Each line with the string "matlab" is to be copied from the records below.

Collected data
________________________________________

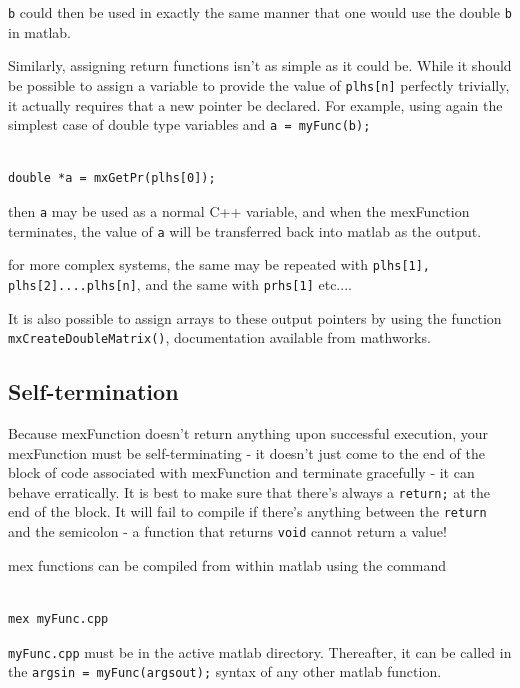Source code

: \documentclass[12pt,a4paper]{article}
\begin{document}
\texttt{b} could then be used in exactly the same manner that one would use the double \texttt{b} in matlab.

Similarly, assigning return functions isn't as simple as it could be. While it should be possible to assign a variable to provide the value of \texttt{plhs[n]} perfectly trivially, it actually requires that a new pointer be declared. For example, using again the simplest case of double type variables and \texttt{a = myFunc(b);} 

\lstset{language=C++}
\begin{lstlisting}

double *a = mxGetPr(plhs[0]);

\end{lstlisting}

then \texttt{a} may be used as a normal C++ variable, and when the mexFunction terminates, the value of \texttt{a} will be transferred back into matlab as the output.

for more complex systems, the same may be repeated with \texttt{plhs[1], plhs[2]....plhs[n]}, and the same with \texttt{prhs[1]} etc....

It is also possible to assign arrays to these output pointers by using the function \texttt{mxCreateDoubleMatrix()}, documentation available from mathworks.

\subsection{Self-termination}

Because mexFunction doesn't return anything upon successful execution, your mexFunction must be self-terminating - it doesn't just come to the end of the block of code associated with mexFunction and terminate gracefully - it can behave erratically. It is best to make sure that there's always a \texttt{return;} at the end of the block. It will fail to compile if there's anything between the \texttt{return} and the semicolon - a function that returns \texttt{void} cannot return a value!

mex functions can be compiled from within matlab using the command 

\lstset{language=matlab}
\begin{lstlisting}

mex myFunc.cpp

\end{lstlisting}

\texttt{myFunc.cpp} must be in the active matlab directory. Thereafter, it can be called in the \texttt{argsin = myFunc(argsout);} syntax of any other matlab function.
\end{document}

________________________________________

> **Exercise answer**
\texttt{b} could then be used in exactly the same manner that one would use the double \texttt{b} in matlab.
then \texttt{a} may be used as a normal C++ variable, and when the mexFunction terminates, the value of \texttt{a} will be transferred back into matlab as the output.
mex functions can be compiled from within matlab using the command 
\lstset{language=matlab}
\texttt{myFunc.cpp} must be in the active matlab directory. Thereafter, it can be called in the \texttt{argsin = myFunc(argsout);} syntax of any other matlab function.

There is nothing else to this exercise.